Task prompt: Some lines in the data below hold the string "binários". Report how many, as a bare number.
═════ Records shown
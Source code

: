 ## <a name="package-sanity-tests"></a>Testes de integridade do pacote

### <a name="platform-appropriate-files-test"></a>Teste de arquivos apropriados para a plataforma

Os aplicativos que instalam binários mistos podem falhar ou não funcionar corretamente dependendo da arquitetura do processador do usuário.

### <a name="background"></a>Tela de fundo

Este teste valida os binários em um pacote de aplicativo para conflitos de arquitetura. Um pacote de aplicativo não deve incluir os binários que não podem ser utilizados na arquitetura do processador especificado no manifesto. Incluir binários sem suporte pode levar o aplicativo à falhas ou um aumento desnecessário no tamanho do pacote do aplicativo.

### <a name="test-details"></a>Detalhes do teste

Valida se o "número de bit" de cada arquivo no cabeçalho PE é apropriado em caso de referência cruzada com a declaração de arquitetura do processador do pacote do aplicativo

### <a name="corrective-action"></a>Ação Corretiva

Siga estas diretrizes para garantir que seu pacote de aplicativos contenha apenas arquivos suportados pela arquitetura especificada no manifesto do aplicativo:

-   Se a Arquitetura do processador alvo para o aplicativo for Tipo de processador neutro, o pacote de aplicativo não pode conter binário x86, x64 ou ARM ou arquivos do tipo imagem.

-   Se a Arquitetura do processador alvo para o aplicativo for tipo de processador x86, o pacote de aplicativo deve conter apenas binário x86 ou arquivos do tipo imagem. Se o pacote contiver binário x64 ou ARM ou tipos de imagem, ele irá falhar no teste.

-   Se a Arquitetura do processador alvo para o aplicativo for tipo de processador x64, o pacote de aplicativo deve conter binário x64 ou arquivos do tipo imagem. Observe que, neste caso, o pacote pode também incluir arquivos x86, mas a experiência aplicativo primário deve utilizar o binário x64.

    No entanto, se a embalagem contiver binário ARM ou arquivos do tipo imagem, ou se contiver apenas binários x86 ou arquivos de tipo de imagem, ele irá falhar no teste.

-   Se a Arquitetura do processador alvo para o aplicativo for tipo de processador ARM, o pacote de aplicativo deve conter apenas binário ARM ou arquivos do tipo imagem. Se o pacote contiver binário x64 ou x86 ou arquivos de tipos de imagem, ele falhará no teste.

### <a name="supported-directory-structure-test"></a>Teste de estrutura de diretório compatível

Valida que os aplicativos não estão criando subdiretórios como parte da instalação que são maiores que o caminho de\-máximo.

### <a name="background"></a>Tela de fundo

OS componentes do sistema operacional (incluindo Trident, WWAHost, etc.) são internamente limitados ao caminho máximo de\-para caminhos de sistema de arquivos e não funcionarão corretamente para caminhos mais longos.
══════════
Reply to the task: 3